Saved entries
..............................

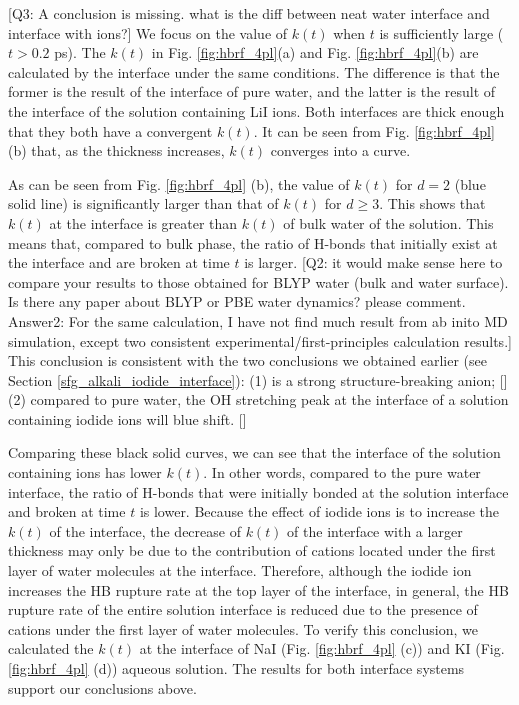 {\color{red}[Q3: A conclusion is missing. what is the diff between neat water interface and interface with ions?]}
{\color{blue} We focus on the value of $k(t)$ when $t$ is sufficiently large ($t>0.2$ ps). 
The $k(t)$ in Fig. \ref{fig:hbrf_4pl}(a) and Fig. \ref{fig:hbrf_4pl}(b) are calculated by the interface 
under the same conditions. The difference is that the former is the result of the interface of pure water,
and the latter is the result of the interface of the solution containing LiI ions. 
Both interfaces are thick enough that they both have a convergent $k(t)$. 
It can be seen from Fig. \ref{fig:hbrf_4pl} (b) that, as the thickness increases, $k(t)$ converges into a curve.}

{\color{blue} As can be seen from Fig. \ref{fig:hbrf_4pl} (b), the value of $k (t)$ for $d = 2$ \A (blue solid line) is significantly larger 
than that of $k(t)$ for $d \ge 3$. This shows that $k(t)$ at the interface is greater than $k(t)$ of bulk water of the solution. 
This means that, compared to bulk phase, the ratio of H-bonds that initially exist at the interface and are broken at time $t$ is larger.
{\color{red}[Q2: it would make sense here to compare your results to those obtained for BLYP water (bulk and water surface). Is there any paper about BLYP or PBE water dynamics? please comment. Answer2: For the same calculation, I have not find much result from ab inito MD simulation, except 
two consistent experimental/first-principles calculation results.]}
This conclusion is consistent with the two conclusions we obtained earlier (see Section \ref{sfg_alkali_iodide_interface}): 
(1) \I is a strong structure-breaking anion; [\cite{Trevani2000}] 
(2) compared to pure water, the OH stretching peak at the interface of a solution containing iodide ions will blue shift. [\cite{Tongraar2010}] 

Comparing these black solid curves, we can see that the interface of the solution containing ions has lower $k(t)$.
In other words, compared to the pure water interface, 
the ratio of H-bonds that were initially bonded at the solution interface and broken at time $t$ is lower.
Because the effect of iodide ions is to increase the $k(t)$ of the interface, the decrease of $k (t)$ of the interface with a larger thickness
may only be due to the contribution of cations located under the first layer of water molecules at the interface. 
Therefore, although the iodide ion increases the HB rupture rate at the top layer of the interface, 
in general, the HB rupture rate of the entire solution interface is reduced due to the presence of cations under the first layer of water molecules. 
To verify this conclusion, we calculated the $k(t)$ at the interface of NaI (Fig. \ref{fig:hbrf_4pl} (c)) and KI (Fig. \ref{fig:hbrf_4pl} (d)) aqueous solution. 
The results for both interface systems support our conclusions above.}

..............................

WHAT YOU NEED TO DO :: Look above for the line with "This conclusion is" and the line with "Therefore, although the". Retype those two lines and every line between them exactly, adding nothing.

RESPONSE BELOW ::
This conclusion is consistent with the two conclusions we obtained earlier (see Section \ref{sfg_alkali_iodide_interface}): 
(1) \I is a strong structure-breaking anion; [\cite{Trevani2000}] 
(2) compared to pure water, the OH stretching peak at the interface of a solution containing iodide ions will blue shift. [\cite{Tongraar2010}] 

Comparing these black solid curves, we can see that the interface of the solution containing ions has lower $k(t)$.
In other words, compared to the pure water interface, 
the ratio of H-bonds that were initially bonded at the solution interface and broken at time $t$ is lower.
Because the effect of iodide ions is to increase the $k(t)$ of the interface, the decrease of $k (t)$ of the interface with a larger thickness
may only be due to the contribution of cations located under the first layer of water molecules at the interface. 
Therefore, although the iodide ion increases the HB rupture rate at the top layer of the interface, 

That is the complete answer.